A line counts if it contains the word "async" at least once. State how many such lines the records contain, giving the number alone.

+ + + + +

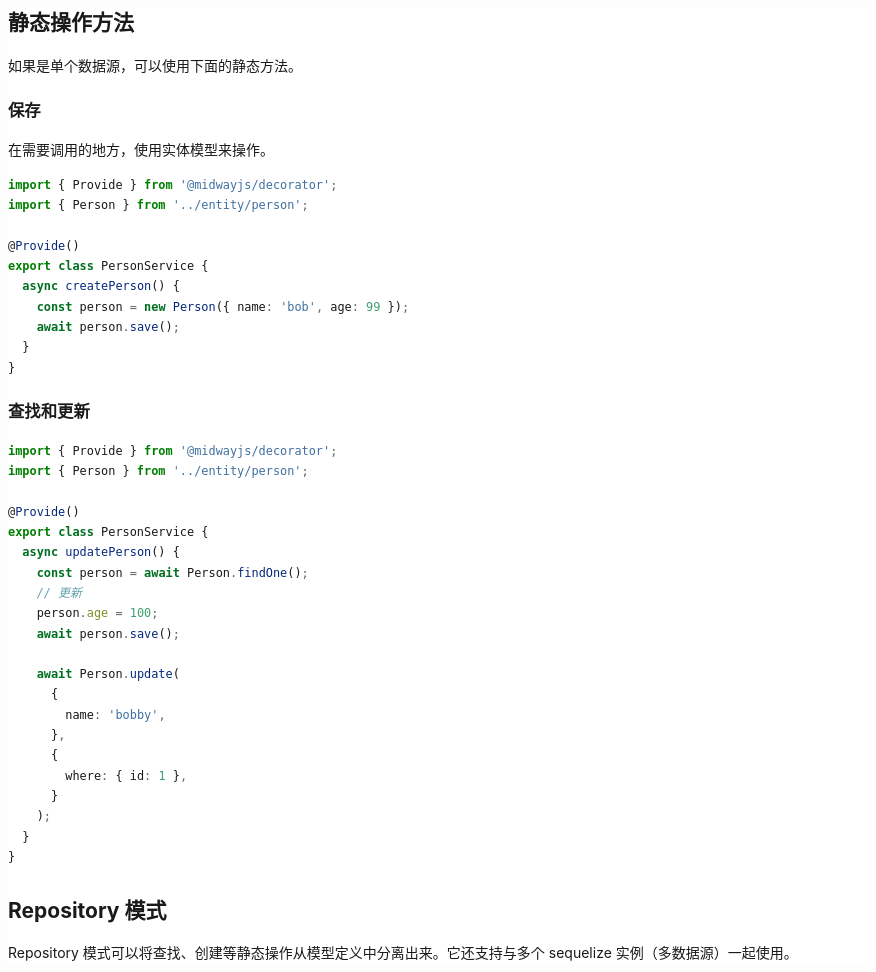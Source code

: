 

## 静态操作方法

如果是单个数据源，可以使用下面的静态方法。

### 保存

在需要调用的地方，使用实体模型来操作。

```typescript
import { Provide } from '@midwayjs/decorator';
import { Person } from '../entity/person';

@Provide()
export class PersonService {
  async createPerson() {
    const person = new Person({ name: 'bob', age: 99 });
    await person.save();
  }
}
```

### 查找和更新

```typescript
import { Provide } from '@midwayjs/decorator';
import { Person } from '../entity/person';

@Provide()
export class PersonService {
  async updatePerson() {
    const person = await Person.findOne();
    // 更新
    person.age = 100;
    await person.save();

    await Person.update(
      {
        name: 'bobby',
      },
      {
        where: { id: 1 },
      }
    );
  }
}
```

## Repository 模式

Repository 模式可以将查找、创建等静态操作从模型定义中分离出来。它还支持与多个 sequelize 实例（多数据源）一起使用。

+ + + + +

» **Reply**
2